Backwards pass runs ~50 times slower on 0.5.0 + GPU versus 0.4.0 + CPU

After much effort, I managed to build and install pytorch on my macbook such that I was able to make use of my GPU, using version 0.5.0a0+ba634c1. I also have an older version 0.4.0 with no GPU support in a different conda environment.

I started running my model with the new install and felt it was significantly slower, both using the CPU and the GPU. After timing it, I found that a single backwards pass took 28 seconds using 0.5.0 while the same code took 0.6 seconds with 0.4.0.

What could be slowing it down to such an extent?

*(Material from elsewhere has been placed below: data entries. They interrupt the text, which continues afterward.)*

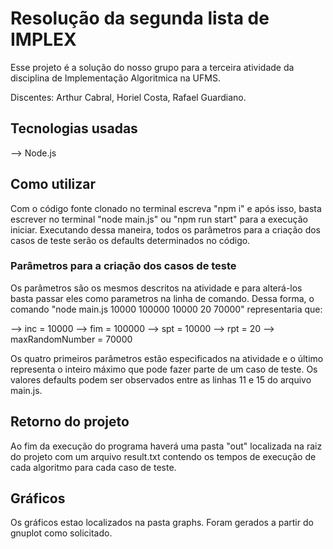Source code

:# Resolução da segunda lista de IMPLEX

Esse projeto é a solução do nosso grupo para a terceira atividade da disciplina de Implementação Algoritmica na UFMS.

Discentes: Arthur Cabral, Horiel Costa, Rafael Guardiano.

## Tecnologias usadas

--> Node.js

## Como utilizar

Com o código fonte clonado no terminal escreva "npm i" e após isso, basta escrever no terminal "node main.js" ou "npm run start" para a execução iniciar. Executando dessa maneira, todos os parâmetros para a criação dos casos de teste serão os defaults determinados no código.

### Parâmetros para a criação dos casos de teste

Os parâmetros são os mesmos descritos na atividade e para alterá-los basta passar eles como parametros na linha de comando. Dessa forma, o comando "node main.js 10000 100000 10000 20 70000" representaria que:

--> inc = 10000
--> fim = 100000
--> spt = 10000
--> rpt = 20
--> maxRandomNumber = 70000

Os quatro primeiros parâmetros estão especificados na atividade e o último representa o inteiro máximo que pode fazer parte de um caso de teste. Os valores defaults podem ser observados entre as linhas 11 e 15 do arquivo main.js.

## Retorno do projeto

 Ao fim da execução do programa haverá uma pasta "out" localizada na raiz do projeto com um arquivo result.txt contendo os tempos de execução de cada algoritmo para cada caso de teste.

 ## Gráficos 
 Os gráficos estao localizados na pasta graphs. Foram gerados a partir do gnuplot como solicitado.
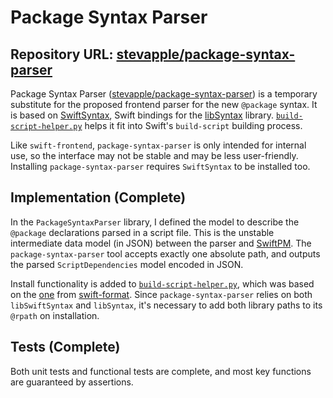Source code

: # Package Syntax Parser

## Repository URL: [stevapple/package-syntax-parser](https://github.com/stevapple/package-syntax-parser)

Package Syntax Parser ([stevapple/package-syntax-parser](https://github.com/stevapple/package-syntax-parser)) is a temporary substitute for the proposed frontend parser for the new `@package` syntax.  It is based on [SwiftSyntax](https://github.com/apple/swift-syntax), Swift bindings for the [libSyntax](https://github.com/apple/swift/tree/main/lib/Syntax) library.  [`build-script-helper.py`](https://github.com/stevapple/package-syntax-parser/blob/main/build-script-helper.py) helps it fit into Swift's `build-script` building process.

Like `swift-frontend`, `package-syntax-parser` is only intended for internal use, so the interface may not be stable and may be less user-friendly.  Installing `package-syntax-parser` requires `SwiftSyntax` to be installed too.

## Implementation (Complete)

In the `PackageSyntaxParser` library, I defined the model to describe the `@package` declarations parsed in a script file.  This is the unstable intermediate data model (in JSON) between the parser and [SwiftPM](/swift-package-manager).  The `package-syntax-parser` tool accepts exactly one absolute path, and outputs the parsed `ScriptDependencies` model encoded in JSON.

Install functionality is added to [`build-script-helper.py`](https://github.com/stevapple/package-syntax-parser/blob/main/build-script-helper.py), which was based on the [one](https://github.com/apple/swift-format/blob/main/build-script-helper.py) from [swift-format](https://github.com/apple/swift-format).  Since `package-syntax-parser` relies on both `libSwiftSyntax` and `libSyntax`, it's necessary to add both library paths to its `@rpath` on installation.

## Tests (Complete)

Both unit tests and functional tests are complete, and most key functions are guaranteed by assertions.
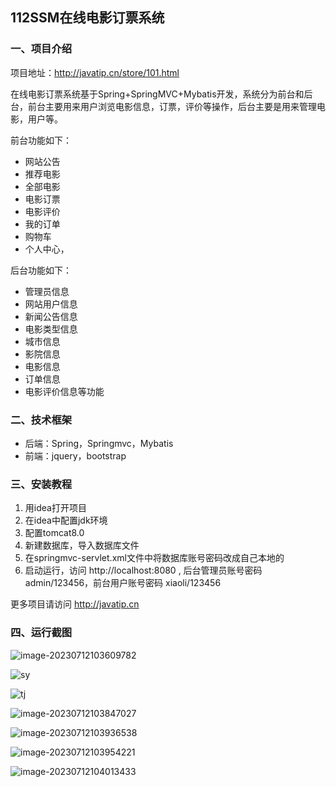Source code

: ## 112SSM在线电影订票系统

### 一、项目介绍

项目地址：http://javatip.cn/store/101.html

在线电影订票系统基于Spring+SpringMVC+Mybatis开发，系统分为前台和后台，前台主要用来用户浏览电影信息，订票，评价等操作，后台主要是用来管理电影，用户等。

前台功能如下：

- 网站公告
- 推荐电影
- 全部电影
- 电影订票
- 电影评价
- 我的订单
- 购物车
- 个人中心，

后台功能如下：

- 管理员信息
- 网站用户信息
- 新闻公告信息
- 电影类型信息
- 城市信息
- 影院信息
- 电影信息
- 订单信息
- 电影评价信息等功能

### 二、技术框架

- 后端：Spring，Springmvc，Mybatis
- 前端：jquery，bootstrap

### 三、安装教程

1. 用idea打开项目
2. 在idea中配置jdk环境
3. 配置tomcat8.0
4. 新建数据库，导入数据库文件
5. 在springmvc-servlet.xml文件中将数据库账号密码改成自己本地的
6. 启动运行，访问 http://localhost:8080  , 后台管理员账号密码 admin/123456，前台用户账号密码 xiaoli/123456

更多项目请访问 http://javatip.cn

### 四、运行截图

![image-20230712103609782](http://image.javatip.cn/bysj/20230712103609.png)

![sy](http://image.javatip.cn/bysj/20230712103707.png)

![tj](http://image.javatip.cn/bysj/20230712103757.png)

![image-20230712103847027](http://image.javatip.cn/bysj/20230712103847.png)

![image-20230712103936538](http://image.javatip.cn/bysj/20230712103936.png)

![image-20230712103954221](http://image.javatip.cn/bysj/20230712103954.png)

![image-20230712104013433](http://image.javatip.cn/bysj/20230712104013.png)
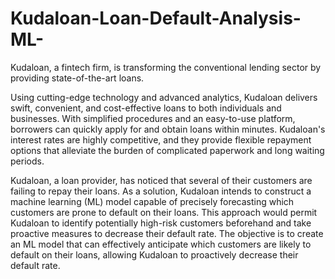 # Kudaloan-Loan-Default-Analysis-ML-

Kudaloan, a fintech firm, is transforming
the conventional lending sector by providing
state-of-the-art loans.

Using cutting-edge technology and advanced
analytics, Kudaloan delivers swift, convenient,
and cost-effective loans to both individuals and
businesses. With simplified procedures and an
easy-to-use platform, borrowers can quickly apply
for and obtain loans within minutes. Kudaloan's
interest rates are highly competitive, and they
provide flexible repayment options that alleviate
the burden of complicated paperwork and long
waiting periods.


Kudaloan, a loan provider, has
noticed that several of their customers are
failing to repay their loans.
As a solution, Kudaloan intends to construct
a machine learning (ML) model capable of
precisely forecasting which customers are
prone to default on their loans. This approach
would permit Kudaloan to identify
potentially high-risk customers beforehand
and take proactive measures to decrease
their default rate.
The objective is to create an ML model that
can effectively anticipate which customers
are likely to default on their loans, allowing
Kudaloan to proactively decrease their
default rate.
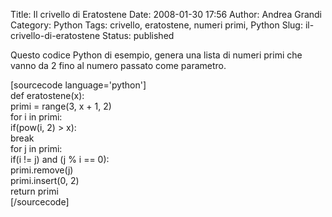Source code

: Title: Il crivello di Eratostene
Date: 2008-01-30 17:56
Author: Andrea Grandi
Category: Python
Tags: crivello, eratostene, numeri primi, Python
Slug: il-crivello-di-eratostene
Status: published

Questo codice Python di esempio, genera una lista di numeri primi che
vanno da 2 fino al numero passato come parametro.

\[sourcecode language='python'\]  
def eratostene(x):  
primi = range(3, x + 1, 2)  
for i in primi:  
if(pow(i, 2) &gt; x):  
break  
for j in primi:  
if(i != j) and (j % i == 0):  
primi.remove(j)  
primi.insert(0, 2)  
return primi  
\[/sourcecode\]
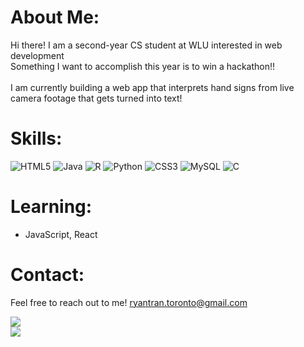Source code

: # About Me:
Hi there! I am a second-year CS student at WLU interested in web development<br> Something I want to accomplish this year is to win a hackathon!!<br><br>I am currently building a web app that interprets hand signs from live camera footage that gets turned into text!<br>

# Skills:
![HTML5](https://img.shields.io/badge/html5-%23E34F26.svg?style=for-the-badge&logo=html5&logoColor=white) ![Java](https://img.shields.io/badge/java-%23ED8B00.svg?style=for-the-badge&logo=openjdk&logoColor=white) ![R](https://img.shields.io/badge/r-%23276DC3.svg?style=for-the-badge&logo=r&logoColor=white) ![Python](https://img.shields.io/badge/python-3670A0?style=for-the-badge&logo=python&logoColor=ffdd54) ![CSS3](https://img.shields.io/badge/css3-%231572B6.svg?style=for-the-badge&logo=css3&logoColor=white) ![MySQL](https://img.shields.io/badge/mysql-4479A1.svg?style=for-the-badge&logo=mysql&logoColor=white) ![C](https://img.shields.io/badge/c-%2300599C.svg?style=for-the-badge&logo=c&logoColor=white)

# Learning:
 * JavaScript, React

# Contact:
Feel free to reach out to me! ryantran.toronto@gmail.com

![](https://github-readme-stats.vercel.app/api/top-langs/?username=twqy&theme=dark&hide_border=false&include_all_commits=false&count_private=false&layout=compact) <br>
[![](https://visitcount.itsvg.in/api?id=Twqy&icon=0&color=0)](https://visitcount.itsvg.in) <be>

<!-- Proudly created with GPRM ( https://gprm.itsvg.in ) -->

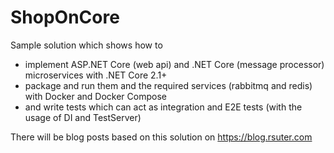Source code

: # ShopOnCore

Sample solution which shows how to 

- implement ASP.NET Core (web api) and .NET Core (message processor) microservices with .NET Core 2.1+
- package and run them and the required services (rabbitmq and redis) with Docker and Docker Compose
- and write tests which can act as integration and E2E tests (with the usage of DI and TestServer)

There will be blog posts based on this solution on https://blog.rsuter.com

I’m not sure how to go about debugging the backwards pass…

GPU Supported Info

PyTorch version: 0.5.0a0+ba634c1
Is debug build: No
CUDA used to build PyTorch: 9.2

OS: Mac OSX 10.13.6
GCC version: Could not collect
CMake version: version 3.9.1

Python version: 3.5
Is CUDA available: Yes
CUDA runtime version: 9.2.148
GPU models and configuration: Could not collect
Nvidia driver version: Could not collect
cuDNN version: Probably one of the following:
/usr/local/cuda/lib/libcudnn.5.dylib
/usr/local/cuda/lib/libcudnn.6.dylib
/usr/local/cuda/lib/libcudnn.7.dylib
/usr/local/cuda/lib/libcudnn.dylib
/usr/local/cuda/lib/libcudnn_static.a
/usr/local/cuda8.0/lib/libcudnn.6.dylib
/usr/local/cuda8.0/lib/libcudnn_static.a

Versions of relevant libraries:
[pip3] numpy (1.14.4)
[pip3] torch (0.4.0)
[conda] torch 0.5.0a0+ba634c1

Note that my GPU is a GeForce 750M, and the output of nvcc --version is:

nvcc: NVIDIA (R) Cuda compiler driver
Copyright (c) 2005-2018 NVIDIA Corporation
Built on Tue_Jun_12_23:08:12_CDT_2018
Cuda compilation tools, release 9.2, V9.2.148

Non-GPU Supported Info (the older, faster one)

PyTorch version: 0.4.0
Is debug build: No
CUDA used to build PyTorch: Could not collect

OS: Mac OSX 10.13.6
GCC version: Could not collect
CMake version: version 3.12.0

Python version: 3.6
Is CUDA available: No
CUDA runtime version: 9.2.148
GPU models and configuration: Could not collect
Nvidia driver version: Could not collect
cuDNN version: Probably one of the following:
/usr/local/cuda/lib/libcudnn.5.dylib
/usr/local/cuda/lib/libcudnn.6.dylib
/usr/local/cuda/lib/libcudnn.7.dylib
/usr/local/cuda/lib/libcudnn.dylib
/usr/local/cuda/lib/libcudnn_static.a
/usr/local/cuda8.0/lib/libcudnn.6.dylib
/usr/local/cuda8.0/lib/libcudnn_static.a

Versions of relevant libraries:
[pip3] numpy (1.14.4)
[pip3] torch (0.4.0)
[conda] torch 0.4.0
[conda] torchvision 0.1.9 py36_1 soumith

Having compared the results of the Autograd profiler between the two instances, the major bottleneck seems to be that there is a really long “Dropout” call (as in, there are two total, one takes 65 us and the other takes 24,228 us), and a really long “bernoulli_” call (there are two, one takes 15 us and the other take 24,049 us).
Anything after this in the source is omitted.